AIM OF THE EXERCISE:
Here are the records. Write out exactly the lines between the one holding "18. I said in" and the one holding "19. Therefore the", inclusive.

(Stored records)
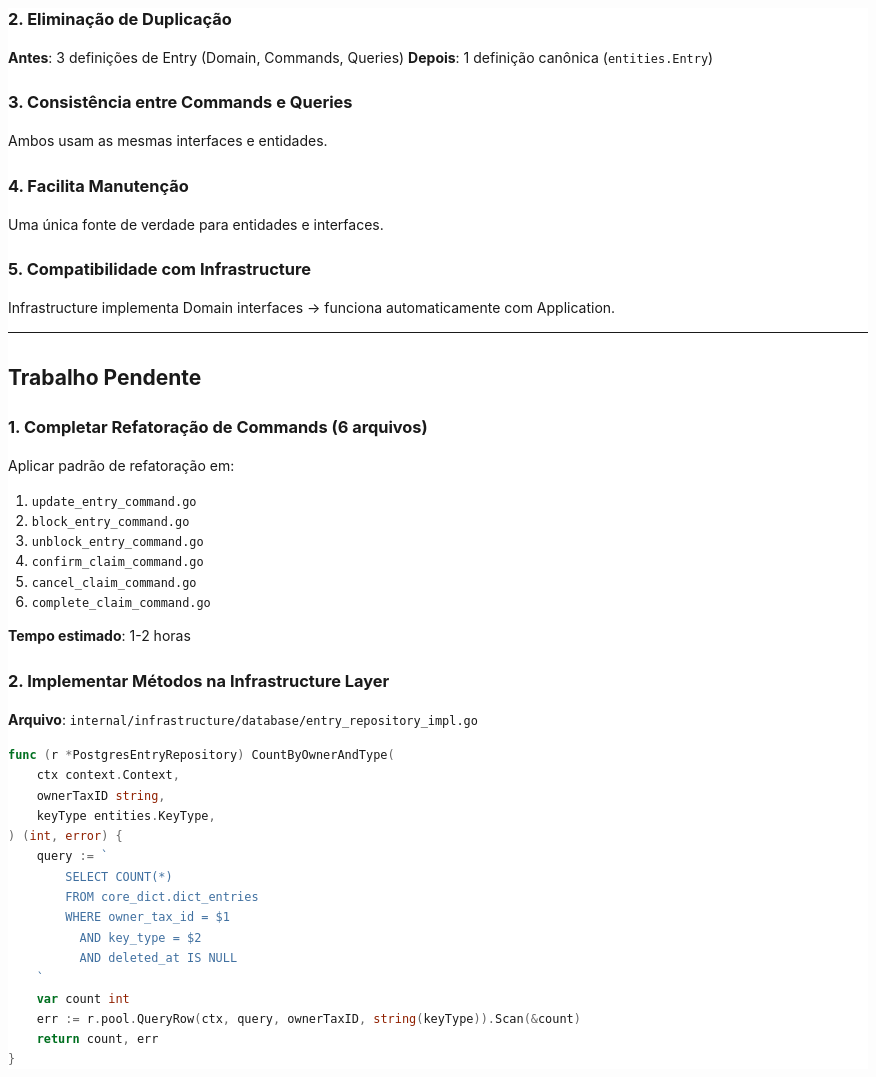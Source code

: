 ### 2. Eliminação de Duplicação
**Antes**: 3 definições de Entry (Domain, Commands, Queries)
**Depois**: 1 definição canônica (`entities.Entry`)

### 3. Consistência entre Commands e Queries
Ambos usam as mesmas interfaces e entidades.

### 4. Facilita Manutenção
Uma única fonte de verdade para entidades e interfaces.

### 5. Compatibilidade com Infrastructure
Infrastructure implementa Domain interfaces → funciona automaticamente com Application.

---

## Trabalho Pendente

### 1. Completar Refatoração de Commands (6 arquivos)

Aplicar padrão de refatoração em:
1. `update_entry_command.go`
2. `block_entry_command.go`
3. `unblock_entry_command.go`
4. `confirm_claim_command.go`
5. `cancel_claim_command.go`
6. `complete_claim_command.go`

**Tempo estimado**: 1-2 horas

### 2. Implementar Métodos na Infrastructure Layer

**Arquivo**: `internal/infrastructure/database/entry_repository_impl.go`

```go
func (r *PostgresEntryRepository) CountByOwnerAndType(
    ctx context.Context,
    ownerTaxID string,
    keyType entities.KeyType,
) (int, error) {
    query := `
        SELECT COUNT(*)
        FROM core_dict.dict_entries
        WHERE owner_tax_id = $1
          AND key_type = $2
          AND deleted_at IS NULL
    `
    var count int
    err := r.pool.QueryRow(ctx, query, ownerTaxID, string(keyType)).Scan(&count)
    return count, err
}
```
--
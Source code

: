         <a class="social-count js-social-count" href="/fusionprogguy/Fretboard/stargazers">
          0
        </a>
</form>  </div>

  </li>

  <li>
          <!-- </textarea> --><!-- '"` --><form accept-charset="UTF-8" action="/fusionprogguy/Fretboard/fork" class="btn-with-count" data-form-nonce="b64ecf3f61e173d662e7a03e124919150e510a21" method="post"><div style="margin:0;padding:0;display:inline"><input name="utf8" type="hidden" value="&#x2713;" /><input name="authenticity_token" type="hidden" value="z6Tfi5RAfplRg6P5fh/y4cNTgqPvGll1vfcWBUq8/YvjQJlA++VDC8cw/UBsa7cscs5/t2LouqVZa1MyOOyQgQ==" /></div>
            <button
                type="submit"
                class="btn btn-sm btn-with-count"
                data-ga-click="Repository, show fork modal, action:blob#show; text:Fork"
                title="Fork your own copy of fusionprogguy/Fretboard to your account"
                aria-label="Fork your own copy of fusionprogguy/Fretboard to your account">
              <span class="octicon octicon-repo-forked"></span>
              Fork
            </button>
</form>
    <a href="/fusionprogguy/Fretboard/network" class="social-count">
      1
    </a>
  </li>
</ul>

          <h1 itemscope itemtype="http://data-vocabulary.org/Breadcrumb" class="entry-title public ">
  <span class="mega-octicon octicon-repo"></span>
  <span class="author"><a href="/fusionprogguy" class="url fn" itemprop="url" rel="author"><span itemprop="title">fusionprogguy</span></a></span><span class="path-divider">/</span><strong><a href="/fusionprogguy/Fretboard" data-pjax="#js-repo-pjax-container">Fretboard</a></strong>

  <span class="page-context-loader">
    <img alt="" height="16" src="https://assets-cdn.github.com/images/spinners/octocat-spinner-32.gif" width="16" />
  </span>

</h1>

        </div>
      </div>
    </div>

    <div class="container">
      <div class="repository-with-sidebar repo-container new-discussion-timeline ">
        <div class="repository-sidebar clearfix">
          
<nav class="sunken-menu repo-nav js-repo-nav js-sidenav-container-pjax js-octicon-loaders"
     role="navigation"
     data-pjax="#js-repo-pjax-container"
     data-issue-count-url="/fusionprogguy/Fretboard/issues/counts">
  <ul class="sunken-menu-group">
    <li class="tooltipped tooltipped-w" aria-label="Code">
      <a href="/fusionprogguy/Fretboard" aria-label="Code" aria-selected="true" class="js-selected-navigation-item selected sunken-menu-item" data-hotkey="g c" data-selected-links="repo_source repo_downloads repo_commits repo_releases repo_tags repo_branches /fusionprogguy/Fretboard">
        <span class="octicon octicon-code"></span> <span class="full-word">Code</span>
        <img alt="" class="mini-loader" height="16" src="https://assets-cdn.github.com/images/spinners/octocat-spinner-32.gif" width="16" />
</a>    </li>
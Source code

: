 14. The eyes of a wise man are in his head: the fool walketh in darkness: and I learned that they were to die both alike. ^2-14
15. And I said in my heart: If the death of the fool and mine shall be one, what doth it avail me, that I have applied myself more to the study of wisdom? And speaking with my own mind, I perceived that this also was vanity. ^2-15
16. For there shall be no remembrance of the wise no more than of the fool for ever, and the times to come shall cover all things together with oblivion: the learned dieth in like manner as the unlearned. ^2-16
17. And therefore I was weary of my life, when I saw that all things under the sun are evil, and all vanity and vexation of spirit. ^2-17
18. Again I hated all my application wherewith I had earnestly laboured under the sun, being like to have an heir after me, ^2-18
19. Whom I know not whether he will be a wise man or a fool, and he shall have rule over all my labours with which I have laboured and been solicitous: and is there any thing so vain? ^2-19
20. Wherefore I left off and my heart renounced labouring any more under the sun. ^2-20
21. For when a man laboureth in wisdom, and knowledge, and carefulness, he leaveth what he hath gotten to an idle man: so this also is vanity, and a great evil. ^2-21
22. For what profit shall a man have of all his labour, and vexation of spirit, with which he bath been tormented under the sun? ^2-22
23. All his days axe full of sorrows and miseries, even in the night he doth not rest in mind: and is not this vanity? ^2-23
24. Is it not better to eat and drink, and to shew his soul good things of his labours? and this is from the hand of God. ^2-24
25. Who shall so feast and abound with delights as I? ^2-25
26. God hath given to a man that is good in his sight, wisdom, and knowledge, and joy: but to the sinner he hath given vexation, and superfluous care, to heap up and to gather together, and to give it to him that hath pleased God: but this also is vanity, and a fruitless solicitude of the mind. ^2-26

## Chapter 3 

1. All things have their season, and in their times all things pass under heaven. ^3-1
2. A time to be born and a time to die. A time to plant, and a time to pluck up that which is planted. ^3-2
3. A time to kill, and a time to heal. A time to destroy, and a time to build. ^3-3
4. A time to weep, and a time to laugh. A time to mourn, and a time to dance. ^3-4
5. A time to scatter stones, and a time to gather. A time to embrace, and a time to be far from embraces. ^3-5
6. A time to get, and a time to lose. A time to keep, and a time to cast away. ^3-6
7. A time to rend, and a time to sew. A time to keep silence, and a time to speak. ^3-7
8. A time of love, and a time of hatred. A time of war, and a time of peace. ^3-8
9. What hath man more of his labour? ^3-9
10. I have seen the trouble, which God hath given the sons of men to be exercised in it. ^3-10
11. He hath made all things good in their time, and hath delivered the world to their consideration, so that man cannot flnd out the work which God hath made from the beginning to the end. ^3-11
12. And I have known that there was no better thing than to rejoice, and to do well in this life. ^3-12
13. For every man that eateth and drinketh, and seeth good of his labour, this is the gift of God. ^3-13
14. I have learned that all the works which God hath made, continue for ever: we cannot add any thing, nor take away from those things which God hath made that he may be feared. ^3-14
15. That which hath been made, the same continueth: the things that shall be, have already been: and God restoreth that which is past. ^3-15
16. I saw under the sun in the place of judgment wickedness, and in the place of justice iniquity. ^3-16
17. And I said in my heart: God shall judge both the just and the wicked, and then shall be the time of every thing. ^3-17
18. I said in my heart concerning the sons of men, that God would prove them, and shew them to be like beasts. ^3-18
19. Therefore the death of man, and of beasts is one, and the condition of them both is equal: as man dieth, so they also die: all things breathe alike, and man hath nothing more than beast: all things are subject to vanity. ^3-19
...
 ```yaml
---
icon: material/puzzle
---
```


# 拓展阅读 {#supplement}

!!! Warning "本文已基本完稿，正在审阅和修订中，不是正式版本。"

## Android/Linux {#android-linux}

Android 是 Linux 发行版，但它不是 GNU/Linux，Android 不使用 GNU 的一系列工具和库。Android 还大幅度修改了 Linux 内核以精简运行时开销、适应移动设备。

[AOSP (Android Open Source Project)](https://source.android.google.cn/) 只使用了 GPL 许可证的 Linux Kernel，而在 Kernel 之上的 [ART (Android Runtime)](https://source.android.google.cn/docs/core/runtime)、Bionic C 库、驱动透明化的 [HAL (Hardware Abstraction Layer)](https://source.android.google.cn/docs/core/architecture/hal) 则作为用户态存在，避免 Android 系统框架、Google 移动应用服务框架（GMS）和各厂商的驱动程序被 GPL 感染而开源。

PROBLEM SOLUTION:
18. I said in my heart concerning the sons of men, that God would prove them, and shew them to be like beasts. ^3-18
19. Therefore the death of man, and of beasts is one, and the condition of them both is equal: as man dieth, so they also die: all things breathe alike, and man hath nothing more than beast: all things are subject to vanity. ^3-19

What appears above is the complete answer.